---------- Extracted entries

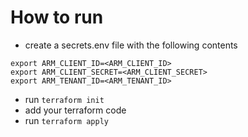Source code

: # How to run
- create a secrets.env file with the following contents
```
export ARM_CLIENT_ID=<ARM_CLIENT_ID>
export ARM_CLIENT_SECRET=<ARM_CLIENT_SECRET>
export ARM_TENANT_ID=<ARM_TENANT_ID>
```
- run `terraform init`
- add your terraform code
- run `terraform apply`
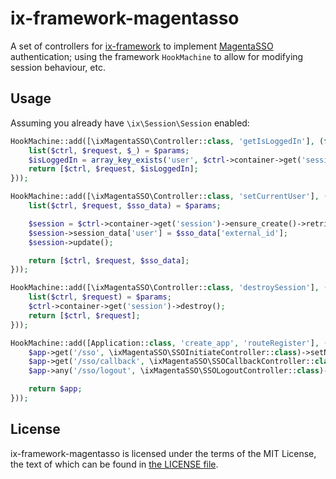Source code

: # ix-framework-magentasso

A set of controllers for [ix-framework][]
to implement [MagentaSSO][] authentication;
using the framework `HookMachine` to allow
for modifying session behaviour, etc.

[ix-framework]: https://github.com/u1f408/ix-framework
[magentasso]: https://github.com/magentasso

## Usage

Assuming you already have `\ix\Session\Session` enabled:

```php
HookMachine::add([\ixMagentaSSO\Controller::class, 'getIsLoggedIn'], (function ($key, $params) {
	list($ctrl, $request, $_) = $params;
	$isLoggedIn = array_key_exists('user', $ctrl->container->get('session')->retrieve()->session_data);
	return [$ctrl, $request, $isLoggedIn];
}));

HookMachine::add([\ixMagentaSSO\Controller::class, 'setCurrentUser'], (function ($key, $params) {
	list($ctrl, $request, $sso_data) = $params;

	$session = $ctrl->container->get('session')->ensure_create()->retrieve();
	$session->session_data['user'] = $sso_data['external_id'];
	$session->update();

	return [$ctrl, $request, $sso_data];
}));

HookMachine::add([\ixMagentaSSO\Controller::class, 'destroySession'], (function ($key, $params) {
	list($ctrl, $request) = $params;
	$ctrl->container->get('session')->destroy();
	return [$ctrl, $request];
}));

HookMachine::add([Application::class, 'create_app', 'routeRegister'], (function ($key, $app) {
	$app->get('/sso', \ixMagentaSSO\SSOInitiateController::class)->setName('sso-initiate');
	$app->get('/sso/callback', \ixMagentaSSO\SSOCallbackController::class)->setName('sso-callback');
	$app->any('/sso/logout', \ixMagentaSSO\SSOLogoutController::class)->setName('sso-logout');

	return $app;
}));
```

## License

ix-framework-magentasso is licensed under the terms of
the MIT License, the text of which can be found
in [the LICENSE file](./LICENSE).
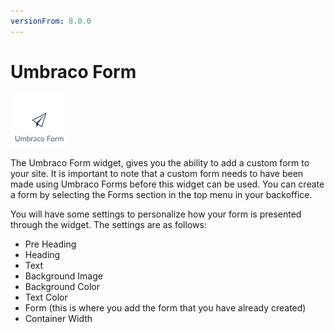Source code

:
 ```yaml
---
versionFrom: 8.0.0
---
```


# Umbraco Form

![Umbraco Form widget icon](images/The-Umbraco-Form-Widget.png)

The Umbraco Form widget, gives you the ability to add a custom form to your site. It is important to note that a custom form needs to have been made using Umbraco Forms before this widget can be used.
You can create a form by selecting the Forms section in the top menu in your backoffice.

You will have some settings to personalize how your form is presented through the widget. The settings are as follows:

- Pre Heading
- Heading
- Text
- Background Image
- Background Color
- Text Color
- Form (this is where you add the form that you have already created)
- Container Width
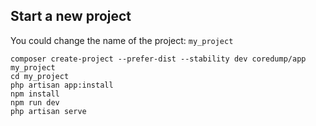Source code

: ## Start a new project

You could change the name of the project: `my_project`
```
composer create-project --prefer-dist --stability dev coredump/app my_project
cd my_project
php artisan app:install
npm install
npm run dev
php artisan serve
```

--------------------

Only lines containing "this" belong in the answer; copy every such line from the records.

The Umbraco Form widget, gives you the ability to add a custom form to your site. It is important to note that a custom form needs to have been made using Umbraco Forms before this widget can be used.
- Form (this is where you add the form that you have already created)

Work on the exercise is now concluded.